Ugh, should I update or not? It has been running so well over the past few days. :D

calindan2013 commented on 2019-01-29 10:17 (UTC) (edited on 2019-01-29 10:18 (UTC) by calindan2013)

sad to conclude this didnt resolve my issue, everything still laggy af. performance simply degrades fast after reboot.

deezid commented on 2019-01-28 18:34 (UTC)

@calindan2013 just tried latest kwin and it's indeed slower on my NVIDIA hardware. Even the overview animation as well as dragging windows isn't as smooth. Scrolling in Chrome is quite ok but can't keep up either. But 4K 60P playback in Chrome isn't smooth at all while with patched Mutter it's perfect - even 8K playback works flawlessly up to 30p.

Btw. using kwin my systemmonitor shows some CPU spikes while scrolling, with mutter there are basically none. 2D acceleration works fine with NVIDIA - if supported, when using my internal HD620 GPU everything feels slower in comparison.

calindan2013 commented on 2019-01-28 18:17 (UTC)

deezid never had any performance or animation or smoothness problem at all on KDE on any distro. as for app perfmance,last I checked 3D app and game benchmarks on Phoronix it was as good as on any of the other DEs. I don't know if that scrolling fix is possible on NVIDIA.

deezid commented on 2019-01-28 15:40 (UTC) (edited on 2019-01-28 16:01 (UTC) by deezid)

@Calindan2013 using these mutter patches (and evdev for mouse input) scrolling actually feels smoother in Chrome/Linux than it does in Chrome on Windows 10 (system-monitor indicates it's GPU accelerated). In KDE it's terrible though, regardless of the driver - even though every animation is smooth.

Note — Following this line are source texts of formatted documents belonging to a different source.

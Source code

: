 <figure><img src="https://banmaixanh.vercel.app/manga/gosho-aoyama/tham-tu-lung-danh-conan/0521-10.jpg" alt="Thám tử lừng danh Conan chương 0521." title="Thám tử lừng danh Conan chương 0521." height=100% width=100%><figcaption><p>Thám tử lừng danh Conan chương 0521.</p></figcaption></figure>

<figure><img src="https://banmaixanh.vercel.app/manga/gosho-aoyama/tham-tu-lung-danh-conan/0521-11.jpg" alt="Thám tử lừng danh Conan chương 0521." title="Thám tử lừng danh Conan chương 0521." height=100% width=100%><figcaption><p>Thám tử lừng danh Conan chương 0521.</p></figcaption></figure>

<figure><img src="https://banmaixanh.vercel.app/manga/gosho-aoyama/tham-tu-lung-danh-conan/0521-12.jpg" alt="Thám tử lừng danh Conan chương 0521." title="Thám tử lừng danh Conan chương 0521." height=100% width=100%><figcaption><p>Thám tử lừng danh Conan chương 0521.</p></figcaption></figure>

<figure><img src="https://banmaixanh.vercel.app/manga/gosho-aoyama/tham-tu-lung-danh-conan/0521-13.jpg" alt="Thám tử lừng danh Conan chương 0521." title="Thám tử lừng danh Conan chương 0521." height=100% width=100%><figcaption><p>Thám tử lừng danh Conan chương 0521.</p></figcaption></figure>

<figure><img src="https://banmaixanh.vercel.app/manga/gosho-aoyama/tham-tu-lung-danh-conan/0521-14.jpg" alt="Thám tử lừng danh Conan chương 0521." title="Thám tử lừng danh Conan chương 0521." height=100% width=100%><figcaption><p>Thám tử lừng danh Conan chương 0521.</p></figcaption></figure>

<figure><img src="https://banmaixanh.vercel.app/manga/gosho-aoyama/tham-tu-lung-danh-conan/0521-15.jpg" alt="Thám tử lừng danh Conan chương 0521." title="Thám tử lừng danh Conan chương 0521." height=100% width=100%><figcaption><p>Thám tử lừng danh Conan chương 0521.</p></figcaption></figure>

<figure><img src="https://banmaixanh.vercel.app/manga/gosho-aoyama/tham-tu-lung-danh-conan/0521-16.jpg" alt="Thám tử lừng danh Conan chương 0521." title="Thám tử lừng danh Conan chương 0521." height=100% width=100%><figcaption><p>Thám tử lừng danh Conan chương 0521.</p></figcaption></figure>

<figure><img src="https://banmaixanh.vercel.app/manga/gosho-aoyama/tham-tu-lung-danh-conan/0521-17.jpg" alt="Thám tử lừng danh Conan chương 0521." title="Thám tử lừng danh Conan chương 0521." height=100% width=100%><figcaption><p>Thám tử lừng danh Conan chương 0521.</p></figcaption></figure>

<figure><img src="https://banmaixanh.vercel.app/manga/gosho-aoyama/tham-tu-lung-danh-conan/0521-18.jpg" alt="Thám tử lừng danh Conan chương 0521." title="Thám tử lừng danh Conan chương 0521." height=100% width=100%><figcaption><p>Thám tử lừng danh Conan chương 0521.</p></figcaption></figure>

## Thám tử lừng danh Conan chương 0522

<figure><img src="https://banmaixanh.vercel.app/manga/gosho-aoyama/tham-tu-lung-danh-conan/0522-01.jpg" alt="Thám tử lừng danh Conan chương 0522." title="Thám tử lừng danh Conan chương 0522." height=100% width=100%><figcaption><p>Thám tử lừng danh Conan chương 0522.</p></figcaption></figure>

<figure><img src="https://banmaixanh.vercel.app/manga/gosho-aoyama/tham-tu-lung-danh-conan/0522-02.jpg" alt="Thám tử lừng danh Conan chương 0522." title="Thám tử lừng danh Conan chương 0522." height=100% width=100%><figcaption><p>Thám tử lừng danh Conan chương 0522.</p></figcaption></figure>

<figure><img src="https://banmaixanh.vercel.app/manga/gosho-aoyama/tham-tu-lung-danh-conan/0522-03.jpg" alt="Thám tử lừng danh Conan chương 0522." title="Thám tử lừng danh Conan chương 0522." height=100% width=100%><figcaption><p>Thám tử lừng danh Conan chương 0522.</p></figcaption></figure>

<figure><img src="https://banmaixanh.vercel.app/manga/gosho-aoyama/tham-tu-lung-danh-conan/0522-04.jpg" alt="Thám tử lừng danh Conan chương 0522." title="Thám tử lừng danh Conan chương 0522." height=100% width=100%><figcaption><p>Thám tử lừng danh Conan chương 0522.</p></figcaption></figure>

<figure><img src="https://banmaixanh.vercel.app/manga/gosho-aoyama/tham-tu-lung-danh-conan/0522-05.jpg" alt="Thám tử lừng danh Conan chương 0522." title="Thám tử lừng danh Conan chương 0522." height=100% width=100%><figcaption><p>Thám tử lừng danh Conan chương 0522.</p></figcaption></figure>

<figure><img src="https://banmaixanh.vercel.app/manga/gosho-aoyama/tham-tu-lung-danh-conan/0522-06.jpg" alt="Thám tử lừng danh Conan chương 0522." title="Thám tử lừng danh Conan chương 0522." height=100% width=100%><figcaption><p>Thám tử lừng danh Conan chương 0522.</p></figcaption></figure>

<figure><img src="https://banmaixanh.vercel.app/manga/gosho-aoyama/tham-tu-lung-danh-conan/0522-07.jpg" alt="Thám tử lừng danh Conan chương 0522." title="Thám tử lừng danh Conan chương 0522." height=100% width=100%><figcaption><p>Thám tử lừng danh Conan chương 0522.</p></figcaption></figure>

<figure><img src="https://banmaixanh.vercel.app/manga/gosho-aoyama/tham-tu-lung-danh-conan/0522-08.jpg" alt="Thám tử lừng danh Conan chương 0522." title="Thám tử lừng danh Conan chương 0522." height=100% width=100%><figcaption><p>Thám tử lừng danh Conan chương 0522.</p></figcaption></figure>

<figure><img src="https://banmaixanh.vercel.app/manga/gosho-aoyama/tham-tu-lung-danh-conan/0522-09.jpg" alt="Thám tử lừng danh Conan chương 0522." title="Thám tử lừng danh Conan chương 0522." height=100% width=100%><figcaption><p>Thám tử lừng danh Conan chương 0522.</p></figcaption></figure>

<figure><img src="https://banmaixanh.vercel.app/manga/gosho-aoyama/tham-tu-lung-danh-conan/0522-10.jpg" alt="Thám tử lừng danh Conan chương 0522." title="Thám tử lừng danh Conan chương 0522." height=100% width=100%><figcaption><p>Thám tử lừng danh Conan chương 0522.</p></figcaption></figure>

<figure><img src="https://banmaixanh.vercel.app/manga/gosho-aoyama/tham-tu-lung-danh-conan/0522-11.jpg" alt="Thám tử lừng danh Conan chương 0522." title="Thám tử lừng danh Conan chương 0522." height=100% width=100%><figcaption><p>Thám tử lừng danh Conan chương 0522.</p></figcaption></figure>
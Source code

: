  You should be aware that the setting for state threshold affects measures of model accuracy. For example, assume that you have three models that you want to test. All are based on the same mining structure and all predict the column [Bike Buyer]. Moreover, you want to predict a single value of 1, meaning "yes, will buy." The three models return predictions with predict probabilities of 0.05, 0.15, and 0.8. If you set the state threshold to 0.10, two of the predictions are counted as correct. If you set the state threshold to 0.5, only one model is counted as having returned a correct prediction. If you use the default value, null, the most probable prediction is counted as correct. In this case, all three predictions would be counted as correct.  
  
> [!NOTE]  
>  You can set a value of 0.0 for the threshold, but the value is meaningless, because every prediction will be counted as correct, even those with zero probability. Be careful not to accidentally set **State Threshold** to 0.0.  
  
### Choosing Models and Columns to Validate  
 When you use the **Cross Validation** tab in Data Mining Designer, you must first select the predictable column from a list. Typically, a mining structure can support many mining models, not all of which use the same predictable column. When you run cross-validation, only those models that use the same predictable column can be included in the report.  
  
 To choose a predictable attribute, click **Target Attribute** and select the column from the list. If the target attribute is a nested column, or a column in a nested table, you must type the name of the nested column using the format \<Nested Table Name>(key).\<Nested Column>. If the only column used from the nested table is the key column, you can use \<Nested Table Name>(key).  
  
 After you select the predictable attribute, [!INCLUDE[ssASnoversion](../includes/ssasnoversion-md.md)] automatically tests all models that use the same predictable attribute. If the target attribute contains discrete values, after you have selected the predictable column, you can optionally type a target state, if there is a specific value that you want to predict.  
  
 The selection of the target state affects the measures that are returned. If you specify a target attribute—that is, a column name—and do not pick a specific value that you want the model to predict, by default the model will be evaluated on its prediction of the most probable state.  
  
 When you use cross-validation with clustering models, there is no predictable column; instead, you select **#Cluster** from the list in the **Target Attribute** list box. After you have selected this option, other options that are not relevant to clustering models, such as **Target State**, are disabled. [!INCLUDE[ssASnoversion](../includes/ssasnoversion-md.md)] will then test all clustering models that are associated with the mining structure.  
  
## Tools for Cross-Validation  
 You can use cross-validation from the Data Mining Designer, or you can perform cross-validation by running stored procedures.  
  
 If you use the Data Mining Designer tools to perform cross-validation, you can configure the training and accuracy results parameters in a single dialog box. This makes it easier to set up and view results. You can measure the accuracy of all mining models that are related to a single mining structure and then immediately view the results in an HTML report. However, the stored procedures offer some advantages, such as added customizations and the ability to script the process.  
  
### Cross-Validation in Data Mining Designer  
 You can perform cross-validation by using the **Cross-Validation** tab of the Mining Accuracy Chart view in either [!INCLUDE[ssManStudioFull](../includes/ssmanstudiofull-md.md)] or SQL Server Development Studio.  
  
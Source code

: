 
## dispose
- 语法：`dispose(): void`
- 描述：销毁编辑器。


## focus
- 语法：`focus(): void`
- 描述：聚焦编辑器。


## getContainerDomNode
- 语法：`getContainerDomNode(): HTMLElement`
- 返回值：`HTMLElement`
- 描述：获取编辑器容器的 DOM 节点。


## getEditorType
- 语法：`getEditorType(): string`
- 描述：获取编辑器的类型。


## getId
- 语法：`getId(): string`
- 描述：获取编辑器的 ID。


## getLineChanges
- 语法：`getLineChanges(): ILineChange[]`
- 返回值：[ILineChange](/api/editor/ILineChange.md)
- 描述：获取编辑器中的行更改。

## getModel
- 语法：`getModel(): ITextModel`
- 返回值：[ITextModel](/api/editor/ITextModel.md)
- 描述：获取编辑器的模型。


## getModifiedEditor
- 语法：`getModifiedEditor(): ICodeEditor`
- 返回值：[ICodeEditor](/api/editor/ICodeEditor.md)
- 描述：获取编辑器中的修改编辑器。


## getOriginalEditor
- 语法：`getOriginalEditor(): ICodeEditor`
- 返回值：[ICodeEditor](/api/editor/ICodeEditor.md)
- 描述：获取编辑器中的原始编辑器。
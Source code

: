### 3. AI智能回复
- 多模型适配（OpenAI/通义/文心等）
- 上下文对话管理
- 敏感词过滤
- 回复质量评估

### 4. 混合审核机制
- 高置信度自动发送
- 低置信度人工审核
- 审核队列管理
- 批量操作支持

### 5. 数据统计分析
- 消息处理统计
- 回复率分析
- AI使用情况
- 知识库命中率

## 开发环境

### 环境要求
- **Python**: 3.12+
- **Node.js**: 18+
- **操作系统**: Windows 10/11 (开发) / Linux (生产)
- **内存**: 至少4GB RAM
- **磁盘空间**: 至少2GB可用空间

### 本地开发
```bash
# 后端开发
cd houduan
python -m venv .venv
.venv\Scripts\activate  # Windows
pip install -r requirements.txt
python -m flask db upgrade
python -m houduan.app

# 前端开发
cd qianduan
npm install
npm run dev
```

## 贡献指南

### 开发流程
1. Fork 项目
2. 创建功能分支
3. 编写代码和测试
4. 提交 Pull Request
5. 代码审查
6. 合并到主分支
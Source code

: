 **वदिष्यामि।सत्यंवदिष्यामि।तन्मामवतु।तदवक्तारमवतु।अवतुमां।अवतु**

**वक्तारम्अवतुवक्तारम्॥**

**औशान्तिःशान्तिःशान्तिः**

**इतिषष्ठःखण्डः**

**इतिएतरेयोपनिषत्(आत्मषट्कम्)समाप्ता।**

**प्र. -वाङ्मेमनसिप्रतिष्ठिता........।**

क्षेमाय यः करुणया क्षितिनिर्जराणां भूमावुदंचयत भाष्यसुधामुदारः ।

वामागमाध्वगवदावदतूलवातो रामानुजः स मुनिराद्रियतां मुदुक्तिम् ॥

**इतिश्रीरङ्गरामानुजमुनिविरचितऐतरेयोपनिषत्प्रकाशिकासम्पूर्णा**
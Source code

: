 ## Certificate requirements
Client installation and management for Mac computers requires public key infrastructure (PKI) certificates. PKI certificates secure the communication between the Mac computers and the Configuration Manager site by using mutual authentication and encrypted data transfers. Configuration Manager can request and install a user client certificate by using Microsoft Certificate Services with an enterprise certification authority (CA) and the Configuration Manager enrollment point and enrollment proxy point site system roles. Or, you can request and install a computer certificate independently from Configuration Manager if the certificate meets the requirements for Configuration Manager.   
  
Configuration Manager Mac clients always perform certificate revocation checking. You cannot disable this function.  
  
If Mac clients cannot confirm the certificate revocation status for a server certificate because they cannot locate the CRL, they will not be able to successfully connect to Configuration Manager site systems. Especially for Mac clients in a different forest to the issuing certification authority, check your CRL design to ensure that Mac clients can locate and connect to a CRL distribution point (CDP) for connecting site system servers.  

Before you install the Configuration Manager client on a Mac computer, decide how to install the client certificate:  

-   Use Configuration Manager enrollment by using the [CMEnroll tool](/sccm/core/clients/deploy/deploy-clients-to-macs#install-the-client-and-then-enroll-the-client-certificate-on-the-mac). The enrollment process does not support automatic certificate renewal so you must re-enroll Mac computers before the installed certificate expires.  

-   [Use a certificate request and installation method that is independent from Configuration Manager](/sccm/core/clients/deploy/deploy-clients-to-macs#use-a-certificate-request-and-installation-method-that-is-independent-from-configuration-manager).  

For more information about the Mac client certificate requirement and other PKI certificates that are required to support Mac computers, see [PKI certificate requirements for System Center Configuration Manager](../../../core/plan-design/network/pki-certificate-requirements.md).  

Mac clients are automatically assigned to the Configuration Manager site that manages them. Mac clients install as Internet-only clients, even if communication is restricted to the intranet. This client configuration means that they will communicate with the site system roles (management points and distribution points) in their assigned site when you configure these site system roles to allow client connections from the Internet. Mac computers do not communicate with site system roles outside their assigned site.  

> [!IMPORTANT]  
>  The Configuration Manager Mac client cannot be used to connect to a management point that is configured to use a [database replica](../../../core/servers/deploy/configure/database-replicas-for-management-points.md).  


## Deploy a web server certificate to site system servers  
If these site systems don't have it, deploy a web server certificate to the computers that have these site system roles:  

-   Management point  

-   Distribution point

It doesn't really matter that much when app performance suffers and I can't even resize a window without constant repaintings - have to figure out if it's a QT or kwin problem though.

Still need to test this version of mutter using my Intel HD620.

deezid commented on 2019-01-28 15:38 (UTC) (edited on 2019-01-28 15:41 (UTC) by deezid)

@calindan2013 priority should be app performance I think which in KDE just sucks at the moment with both NVIDIA (1080ti) and Intel (HD620) drivers. At least on Intel there's no tearing. It's almost impossible to edit in Resolve using Kwin, it's not possible to watch 4K content in a browser either. Scrolling is also as slow as with stock mutter. Really hoping they can find a way out of it.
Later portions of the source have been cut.